Moving Your Game to Windows, Part II: Mouse and Joystick Input

Peter Donnelly
Microsoft Developer Network Technology Group

Peter Donnelly has been a game designer since 1972 and a programmer since 1984. He has authored four "paper" games with historical and fantasy themes, and his computer design credits include three interactive comic-book adventures and one full-scale adventure game. He has also developed shareware games and game editors for MS-DOS and Windows.

October 16, 1996

Click to open or copy the files in the Moby2 sample application for this technical article.

Abstract

This article, the second in a series on converting MS-DOS® games to the Microsoft® Win32® environment, covers joystick and mouse input. The emphasis is on real-time games that require immediate data from input devices. The joystick routines are based on DirectInput™ versions 1.0 through 3.0—really just the extended services provided by the Windows® platform itself. For the mouse, I'll look at the conventional Windows-based functions and then at the new services offered by DirectInput 3.0.

It is assumed that you have a general understanding of game design, along with MS-DOS programming skills with C or C++, and are familiar with the basics of Windows programming.

"Moby Dick"—Revised

In the first article of this series I introduced a simple MS-DOS® game called "Moby Dick" and took it through the first stages of development for the Microsoft® Win32® environment. Now, I've added joystick and mouse input routines to both versions of the game. The keyboard input routines are unchanged. To keep the code as manageable as possible, I've stripped out the priority-settings dialog that I used for experiments in the Windows®-based version accompanying Part I.

As before, the MS-DOS version is mostly plain-vanilla C. It compiles without revision under Turbo C++ 3.0. If you're not using the Turbo project files, be sure to turn off register variables. The Windows version is a Microsoft Visual C++ ® 4.0 project, but it can readily be adapted for other compilers. It uses C++ calls to DirectInput methods but otherwise is class-free.

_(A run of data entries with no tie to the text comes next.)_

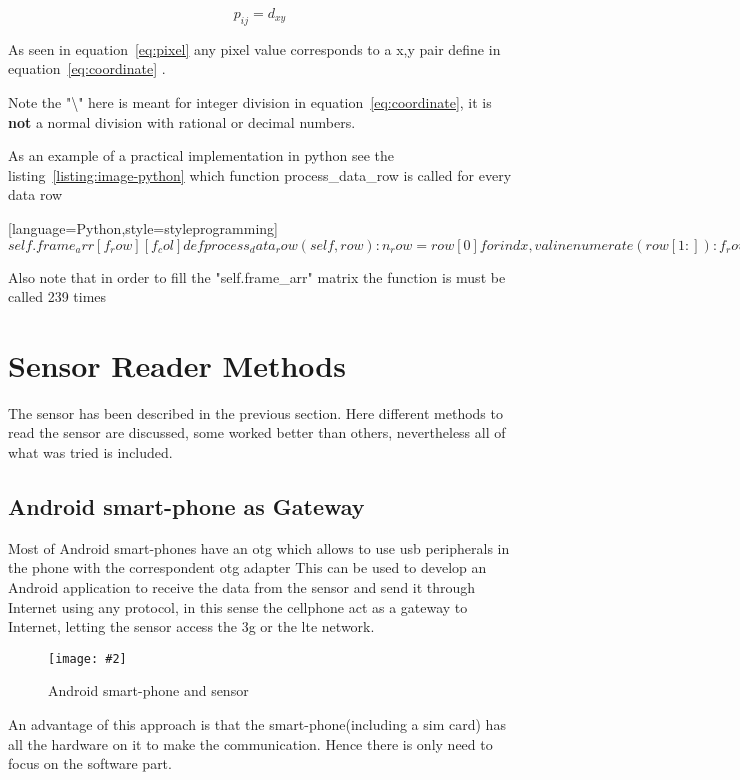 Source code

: \documentclass[hidelinks,11pt,a4paper,oneside,article]{memoir}
\newcommand{\putimage}[3][10] %
{
\begin{figure}[h]
	\centering
	\captionsetup{justification=centering}
	\texttt{[image: \#2]}
	\caption{#3}
	\label{fig:#2}
\end{figure}
}
\begin{document}
\begin{equation}
\label{eq:pixel}
p_{ij} = d_{xy}
\end{equation}

As seen in equation~\ref{eq:pixel} any pixel value corresponds to a x,y pair define in equation~\ref{eq:coordinate} .

Note the "\textbackslash" here is meant for integer division in equation~\ref{eq:coordinate}, it is \textbf{not} a normal division with rational or decimal numbers.

As an example of a practical implementation in \gls{python} see the listing~\ref{listing:image-python} which function process{\_}data{\_}row is called for every data row

[language=Python,style=styleprogramming]$
self.frame_arr[f_row][f_col]

def process_data_row(self, row):
    n_row = row[0]
    
    for indx, val in enumerate(row[1:]):
        f_row = (n_row)/2
        f_col = (n_row) %
        self.frame_arr[f_row][f_col] = val
$ 

Also note that in order to fill the "self.frame{\_}arr" matrix the function is must be called 239 times

\section{Sensor Reader Methods}
The sensor has been described in the previous section. Here different methods to read the sensor are discussed, some worked better than others, nevertheless all of what was tried is included.

\subsection{Android smart-phone as Gateway}
Most of Android smart-phones have an \gls{otg} which allows to use \gls{usb} peripherals in the phone with the correspondent \gls{otg} adapter This can be used to develop an Android application to receive the data from the sensor and send it through Internet using any protocol, in this sense the cellphone act as a gateway to Internet, letting the sensor access the \gls{3g} or the \gls{lte} network.

\putimage{android_otg}{Android smart-phone and sensor}

An advantage of this approach is that the smart-phone(including a \gls{sim} card) has all the hardware on it to make the communication. Hence there is only need to focus on the software part.
\end{document}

If you have a joystick attached to your computer, it is automatically enabled in Moby Dick Windows except when mouse movement is turned on through the Settings menu. There are actually two different mouse interfaces, depending on whether or not USE_DIRECTINPUT was defined during compilation. (The compiled version supplied with this article doesn't use DirectInput. If you wish to recompile the code with the define, you need to have the DirectX™ 2 or DirectX 3 software development kit [SDK].) In the first interface variant, using the standard Windows function GetCursorPos, Ahab (the ship captain) always moves toward the cursor. In the DirectInput version, he moves in response to mouse movements, regardless of the cursor's position.

DirectInput

In the past, game developers shunned Windows because it denied them the performance and control they were used to in the MS-DOS environment. Animation has been the biggest logjam—effectively cleared, one hopes, with DirectDraw® and Direct3D™. There are, however, other issues, one of which is input.

Today's real-time games, with their ever-increasing frame rates, demand instant response to a player's actions. DirectInput attempts to meet this need for immediate access to the keyboard, mouse, and joystick by letting the application read these devices at the lowest possible level consistent with the device-independent nature of a Windows-based application.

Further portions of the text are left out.